EXERCISE DESCRIPTION — Would you please return the lines of the entries below starting at the line that has "Juan David Gomez" and ending at the line that has "To log in, enter", both included, exactly as they are?

Items from a dataset:
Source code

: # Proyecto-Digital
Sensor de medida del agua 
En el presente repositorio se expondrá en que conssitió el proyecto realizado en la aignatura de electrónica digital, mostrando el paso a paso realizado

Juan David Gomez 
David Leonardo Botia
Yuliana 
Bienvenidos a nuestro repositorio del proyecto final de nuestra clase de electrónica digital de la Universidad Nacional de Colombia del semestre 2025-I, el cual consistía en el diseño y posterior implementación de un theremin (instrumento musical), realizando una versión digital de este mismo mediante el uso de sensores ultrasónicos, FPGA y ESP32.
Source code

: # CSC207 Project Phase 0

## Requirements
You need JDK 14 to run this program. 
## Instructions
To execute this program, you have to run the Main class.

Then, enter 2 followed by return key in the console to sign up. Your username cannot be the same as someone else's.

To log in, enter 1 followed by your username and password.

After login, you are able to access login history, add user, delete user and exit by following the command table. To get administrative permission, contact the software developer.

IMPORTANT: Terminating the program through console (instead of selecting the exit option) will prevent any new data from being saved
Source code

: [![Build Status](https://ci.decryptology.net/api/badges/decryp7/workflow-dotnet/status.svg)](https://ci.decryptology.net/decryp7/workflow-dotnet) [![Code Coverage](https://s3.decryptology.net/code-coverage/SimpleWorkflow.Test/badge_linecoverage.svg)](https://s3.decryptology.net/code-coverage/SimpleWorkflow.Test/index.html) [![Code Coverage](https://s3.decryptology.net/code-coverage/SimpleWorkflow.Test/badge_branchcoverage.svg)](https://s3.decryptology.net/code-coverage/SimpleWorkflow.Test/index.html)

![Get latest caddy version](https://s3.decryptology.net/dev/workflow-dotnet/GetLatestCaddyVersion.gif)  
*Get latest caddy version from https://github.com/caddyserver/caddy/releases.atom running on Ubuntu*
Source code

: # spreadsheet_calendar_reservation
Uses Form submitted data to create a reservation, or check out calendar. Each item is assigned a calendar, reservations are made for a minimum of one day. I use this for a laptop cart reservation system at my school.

RESULT —
Juan David Gomez 
David Leonardo Botia
Yuliana 
Bienvenidos a nuestro repositorio del proyecto final de nuestra clase de electrónica digital de la Universidad Nacional de Colombia del semestre 2025-I, el cual consistía en el diseño y posterior implementación de un theremin (instrumento musical), realizando una versión digital de este mismo mediante el uso de sensores ultrasónicos, FPGA y ESP32.
Source code

: # CSC207 Project Phase 0

## Requirements
You need JDK 14 to run this program. 
## Instructions
To execute this program, you have to run the Main class.

Then, enter 2 followed by return key in the console to sign up. Your username cannot be the same as someone else's.

To log in, enter 1 followed by your username and password.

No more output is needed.